[ENTRIES SUPPLIED]

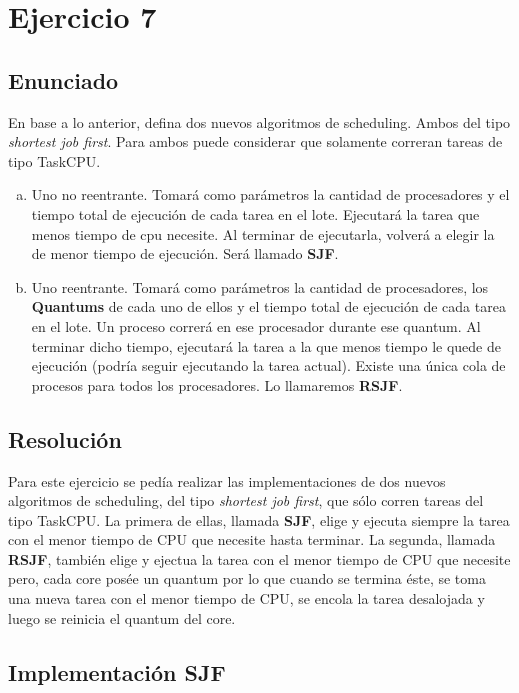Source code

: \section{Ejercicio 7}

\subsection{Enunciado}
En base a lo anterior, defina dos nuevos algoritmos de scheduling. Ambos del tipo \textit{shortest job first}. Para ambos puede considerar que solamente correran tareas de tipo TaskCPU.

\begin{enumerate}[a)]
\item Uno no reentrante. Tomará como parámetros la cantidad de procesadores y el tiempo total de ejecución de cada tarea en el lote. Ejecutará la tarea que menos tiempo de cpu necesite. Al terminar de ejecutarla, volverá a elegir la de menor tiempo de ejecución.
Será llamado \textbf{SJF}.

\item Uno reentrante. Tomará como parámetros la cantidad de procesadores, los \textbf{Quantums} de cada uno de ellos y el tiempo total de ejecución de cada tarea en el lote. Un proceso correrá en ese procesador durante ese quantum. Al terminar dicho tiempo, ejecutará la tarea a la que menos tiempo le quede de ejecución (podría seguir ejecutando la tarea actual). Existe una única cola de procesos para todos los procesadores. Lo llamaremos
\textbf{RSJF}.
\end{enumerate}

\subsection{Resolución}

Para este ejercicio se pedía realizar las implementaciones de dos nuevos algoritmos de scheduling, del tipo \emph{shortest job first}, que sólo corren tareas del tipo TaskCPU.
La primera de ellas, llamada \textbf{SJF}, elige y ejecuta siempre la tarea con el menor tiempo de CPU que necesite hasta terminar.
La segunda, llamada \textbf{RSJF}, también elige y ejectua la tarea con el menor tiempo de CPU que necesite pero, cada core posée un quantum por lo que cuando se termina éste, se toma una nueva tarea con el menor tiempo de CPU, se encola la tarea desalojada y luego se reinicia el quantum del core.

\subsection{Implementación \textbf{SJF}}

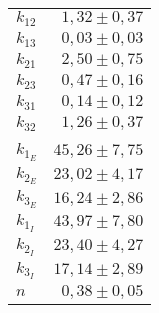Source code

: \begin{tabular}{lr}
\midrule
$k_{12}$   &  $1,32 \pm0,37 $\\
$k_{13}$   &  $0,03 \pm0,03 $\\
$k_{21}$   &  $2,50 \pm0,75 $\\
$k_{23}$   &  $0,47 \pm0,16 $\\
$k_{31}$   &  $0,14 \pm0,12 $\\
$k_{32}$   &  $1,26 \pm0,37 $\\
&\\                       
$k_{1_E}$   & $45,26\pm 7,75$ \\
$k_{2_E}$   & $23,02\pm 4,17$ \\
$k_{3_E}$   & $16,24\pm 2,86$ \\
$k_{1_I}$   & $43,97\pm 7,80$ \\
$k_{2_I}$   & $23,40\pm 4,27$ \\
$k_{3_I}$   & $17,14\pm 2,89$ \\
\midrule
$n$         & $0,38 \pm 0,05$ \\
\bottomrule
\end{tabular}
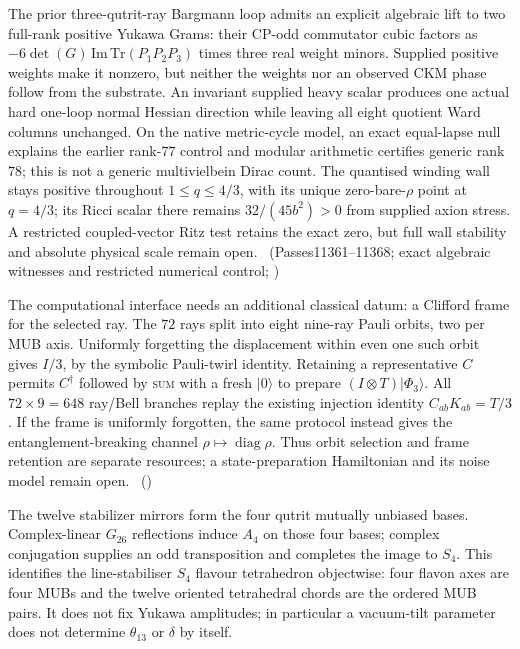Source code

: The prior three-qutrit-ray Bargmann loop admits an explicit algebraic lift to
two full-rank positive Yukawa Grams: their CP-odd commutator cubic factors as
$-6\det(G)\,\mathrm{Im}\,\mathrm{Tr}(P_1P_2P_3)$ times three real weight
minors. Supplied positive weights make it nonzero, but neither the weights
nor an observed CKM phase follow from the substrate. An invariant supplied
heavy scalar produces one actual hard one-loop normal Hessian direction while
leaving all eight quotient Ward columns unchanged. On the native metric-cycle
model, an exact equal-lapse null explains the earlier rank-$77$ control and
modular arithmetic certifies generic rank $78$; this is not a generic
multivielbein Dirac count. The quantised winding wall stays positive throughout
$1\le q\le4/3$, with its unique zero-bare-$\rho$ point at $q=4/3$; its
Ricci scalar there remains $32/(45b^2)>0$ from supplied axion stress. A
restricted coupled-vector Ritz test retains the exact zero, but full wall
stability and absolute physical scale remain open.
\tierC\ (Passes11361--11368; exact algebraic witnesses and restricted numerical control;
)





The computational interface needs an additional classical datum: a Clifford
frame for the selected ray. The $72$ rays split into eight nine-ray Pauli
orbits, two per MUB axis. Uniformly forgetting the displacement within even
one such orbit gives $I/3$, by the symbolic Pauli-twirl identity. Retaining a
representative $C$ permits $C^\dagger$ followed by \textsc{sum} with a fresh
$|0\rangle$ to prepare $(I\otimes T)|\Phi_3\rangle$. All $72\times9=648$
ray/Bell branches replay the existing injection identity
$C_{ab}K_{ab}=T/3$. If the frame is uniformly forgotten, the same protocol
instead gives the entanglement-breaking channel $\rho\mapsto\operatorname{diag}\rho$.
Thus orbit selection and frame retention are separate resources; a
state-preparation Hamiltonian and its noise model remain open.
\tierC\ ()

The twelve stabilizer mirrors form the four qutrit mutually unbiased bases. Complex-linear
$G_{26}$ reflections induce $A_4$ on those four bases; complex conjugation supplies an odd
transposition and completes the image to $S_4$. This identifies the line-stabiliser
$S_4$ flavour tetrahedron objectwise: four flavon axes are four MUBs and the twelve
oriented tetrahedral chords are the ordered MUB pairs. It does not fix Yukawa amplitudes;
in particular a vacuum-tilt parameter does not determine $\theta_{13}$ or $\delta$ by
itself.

[/ENTRIES SUPPLIED]

REQUIRED ACTION -> Your task is to set down each line above verbatim while excluding the pictures.

RESPONSE BELOW ->
Source code

: \section{Ejercicio 7}

\subsection{Enunciado}
En base a lo anterior, defina dos nuevos algoritmos de scheduling. Ambos del tipo \textit{shortest job first}. Para ambos puede considerar que solamente correran tareas de tipo TaskCPU.

\begin{enumerate}[a)]
\item Uno no reentrante. Tomará como parámetros la cantidad de procesadores y el tiempo total de ejecución de cada tarea en el lote. Ejecutará la tarea que menos tiempo de cpu necesite. Al terminar de ejecutarla, volverá a elegir la de menor tiempo de ejecución.
Será llamado \textbf{SJF}.

\item Uno reentrante. Tomará como parámetros la cantidad de procesadores, los \textbf{Quantums} de cada uno de ellos y el tiempo total de ejecución de cada tarea en el lote. Un proceso correrá en ese procesador durante ese quantum. Al terminar dicho tiempo, ejecutará la tarea a la que menos tiempo le quede de ejecución (podría seguir ejecutando la tarea actual). Existe una única cola de procesos para todos los procesadores. Lo llamaremos
\textbf{RSJF}.
\end{enumerate}

\subsection{Resolución}

Para este ejercicio se pedía realizar las implementaciones de dos nuevos algoritmos de scheduling, del tipo \emph{shortest job first}, que sólo corren tareas del tipo TaskCPU.
La primera de ellas, llamada \textbf{SJF}, elige y ejecuta siempre la tarea con el menor tiempo de CPU que necesite hasta terminar.
La segunda, llamada \textbf{RSJF}, también elige y ejectua la tarea con el menor tiempo de CPU que necesite pero, cada core posée un quantum por lo que cuando se termina éste, se toma una nueva tarea con el menor tiempo de CPU, se encola la tarea desalojada y luego se reinicia el quantum del core.

\subsection{Implementación \textbf{SJF}}

Source code

: \begin{tabular}{lr}
\midrule
$k_{12}$   &  $1,32 \pm0,37 $\\
$k_{13}$   &  $0,03 \pm0,03 $\\
$k_{21}$   &  $2,50 \pm0,75 $\\
$k_{23}$   &  $0,47 \pm0,16 $\\
$k_{31}$   &  $0,14 \pm0,12 $\\
$k_{32}$   &  $1,26 \pm0,37 $\\
&\\                       
$k_{1_E}$   & $45,26\pm 7,75$ \\
$k_{2_E}$   & $23,02\pm 4,17$ \\
$k_{3_E}$   & $16,24\pm 2,86$ \\
$k_{1_I}$   & $43,97\pm 7,80$ \\
$k_{2_I}$   & $23,40\pm 4,27$ \\
$k_{3_I}$   & $17,14\pm 2,89$ \\
\midrule
$n$         & $0,38 \pm 0,05$ \\
\bottomrule
\end{tabular}
Source code

: The prior three-qutrit-ray Bargmann loop admits an explicit algebraic lift to
two full-rank positive Yukawa Grams: their CP-odd commutator cubic factors as
$-6\det(G)\,\mathrm{Im}\,\mathrm{Tr}(P_1P_2P_3)$ times three real weight
minors. Supplied positive weights make it nonzero, but neither the weights
nor an observed CKM phase follow from the substrate. An invariant supplied
heavy scalar produces one actual hard one-loop normal Hessian direction while
leaving all eight quotient Ward columns unchanged. On the native metric-cycle
model, an exact equal-lapse null explains the earlier rank-$77$ control and
modular arithmetic certifies generic rank $78$; this is not a generic
multivielbein Dirac count. The quantised winding wall stays positive throughout
$1\le q\le4/3$, with its unique zero-bare-$\rho$ point at $q=4/3$; its
Ricci scalar there remains $32/(45b^2)>0$ from supplied axion stress. A
restricted coupled-vector Ritz test retains the exact zero, but full wall
stability and absolute physical scale remain open.
\tierC\ (Passes11361--11368; exact algebraic witnesses and restricted numerical control;
)





The computational interface needs an additional classical datum: a Clifford
frame for the selected ray. The $72$ rays split into eight nine-ray Pauli
orbits, two per MUB axis. Uniformly forgetting the displacement within even
one such orbit gives $I/3$, by the symbolic Pauli-twirl identity. Retaining a
representative $C$ permits $C^\dagger$ followed by \textsc{sum} with a fresh
$|0\rangle$ to prepare $(I\otimes T)|\Phi_3\rangle$. All $72\times9=648$
ray/Bell branches replay the existing injection identity
$C_{ab}K_{ab}=T/3$. If the frame is uniformly forgotten, the same protocol
instead gives the entanglement-breaking channel $\rho\mapsto\operatorname{diag}\rho$.
Thus orbit selection and frame retention are separate resources; a
state-preparation Hamiltonian and its noise model remain open.
\tierC\ ()

The twelve stabilizer mirrors form the four qutrit mutually unbiased bases. Complex-linear
$G_{26}$ reflections induce $A_4$ on those four bases; complex conjugation supplies an odd
transposition and completes the image to $S_4$. This identifies the line-stabiliser
$S_4$ flavour tetrahedron objectwise: four flavon axes are four MUBs and the twelve
oriented tetrahedral chords are the ordered MUB pairs. It does not fix Yukawa amplitudes;
in particular a vacuum-tilt parameter does not determine $\theta_{13}$ or $\delta$ by
itself.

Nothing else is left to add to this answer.